After my brief confession, I covered for my daughter as her teacher complimented how enthusiastic she was to engage and learn. Well, let’s just say she is fully engaged with a bunch of cheesy Netflix series and has learnt an extremely irritating game called the ‘pause challenge’. The truth is, my beautifully unique daughter is indeed enthusiastic but her Mother is not. Thankfully I was reminded by her school teacher that “they won’t remember how much work they did or why they did it, but the positive memories we make with them will be something they keep forever”. However corny that may sound, it’s completely spot on and should be the motto for parents worldwide. So thank you Mrs Google, Miss YouTube and Mr Netflix, you have yet again saved this millennial Mums arse. While this experience is both challenging and frustrating for all of us, we can’t underestimate the importance of the education we can give our children. By sending them to school, extra curriculum clubs and by creating a safe home environment we can be sure that they will have a positive start in life.
Among my rumbles about having to home school, I’ve become so much more aware of how fortunate we are in the UK.
We are able to offer many opportunities and options when it comes to our children’s (even our own) education and social life. I recently watched a TED talk by human rights protector Rabiaa El Garani, who described her story of investigating the atrocious crimes committed by ISIS against the Yazidis, a community of people based in Northern Iraq.
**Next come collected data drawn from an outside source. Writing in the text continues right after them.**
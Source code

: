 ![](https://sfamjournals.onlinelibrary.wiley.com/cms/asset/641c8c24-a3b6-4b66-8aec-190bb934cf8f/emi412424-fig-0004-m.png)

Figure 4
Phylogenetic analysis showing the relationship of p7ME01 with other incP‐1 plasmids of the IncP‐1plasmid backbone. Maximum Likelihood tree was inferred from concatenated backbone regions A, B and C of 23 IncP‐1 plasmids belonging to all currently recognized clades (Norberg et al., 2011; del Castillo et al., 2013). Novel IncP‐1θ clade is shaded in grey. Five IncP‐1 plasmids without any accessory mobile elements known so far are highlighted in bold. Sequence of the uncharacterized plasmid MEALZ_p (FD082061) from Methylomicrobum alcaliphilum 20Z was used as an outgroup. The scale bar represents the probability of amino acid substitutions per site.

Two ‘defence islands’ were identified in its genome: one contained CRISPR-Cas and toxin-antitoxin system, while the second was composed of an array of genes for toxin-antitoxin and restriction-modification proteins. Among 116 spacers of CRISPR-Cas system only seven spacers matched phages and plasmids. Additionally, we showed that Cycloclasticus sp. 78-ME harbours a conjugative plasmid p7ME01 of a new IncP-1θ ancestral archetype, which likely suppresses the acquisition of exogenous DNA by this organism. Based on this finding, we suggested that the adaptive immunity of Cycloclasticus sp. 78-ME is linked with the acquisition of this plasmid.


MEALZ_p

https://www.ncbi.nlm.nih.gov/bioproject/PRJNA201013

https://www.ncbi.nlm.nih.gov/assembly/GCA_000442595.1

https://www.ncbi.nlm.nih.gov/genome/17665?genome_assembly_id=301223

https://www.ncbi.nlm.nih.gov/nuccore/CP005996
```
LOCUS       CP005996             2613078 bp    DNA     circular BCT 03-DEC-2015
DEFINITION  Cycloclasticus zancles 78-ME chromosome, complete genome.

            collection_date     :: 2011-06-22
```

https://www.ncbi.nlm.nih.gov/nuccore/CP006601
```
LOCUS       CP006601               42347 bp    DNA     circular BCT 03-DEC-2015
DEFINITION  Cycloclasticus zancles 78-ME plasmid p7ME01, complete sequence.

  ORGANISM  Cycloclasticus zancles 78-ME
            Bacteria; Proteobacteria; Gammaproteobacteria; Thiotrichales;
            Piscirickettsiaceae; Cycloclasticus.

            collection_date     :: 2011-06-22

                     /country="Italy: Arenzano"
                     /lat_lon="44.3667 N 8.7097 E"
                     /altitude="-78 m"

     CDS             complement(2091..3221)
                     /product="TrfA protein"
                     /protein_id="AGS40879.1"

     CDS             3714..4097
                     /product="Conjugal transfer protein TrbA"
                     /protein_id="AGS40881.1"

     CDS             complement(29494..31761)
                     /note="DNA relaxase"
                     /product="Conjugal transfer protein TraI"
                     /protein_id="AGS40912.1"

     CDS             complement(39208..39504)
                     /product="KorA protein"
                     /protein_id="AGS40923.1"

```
The way she described the experience of these people was vivid; although I don’t believe words could ever describe the devastation these communities face. Delving deeper into this, the individuals who are involved have no control over their destiny, education is just a dream. As a Mother in one of these communities the unimaginable emotions and anger that must weigh over them would bring any one to their knees. Children are born into corruption, where having options in education, career prospects and life choices are extremely limited/non existent.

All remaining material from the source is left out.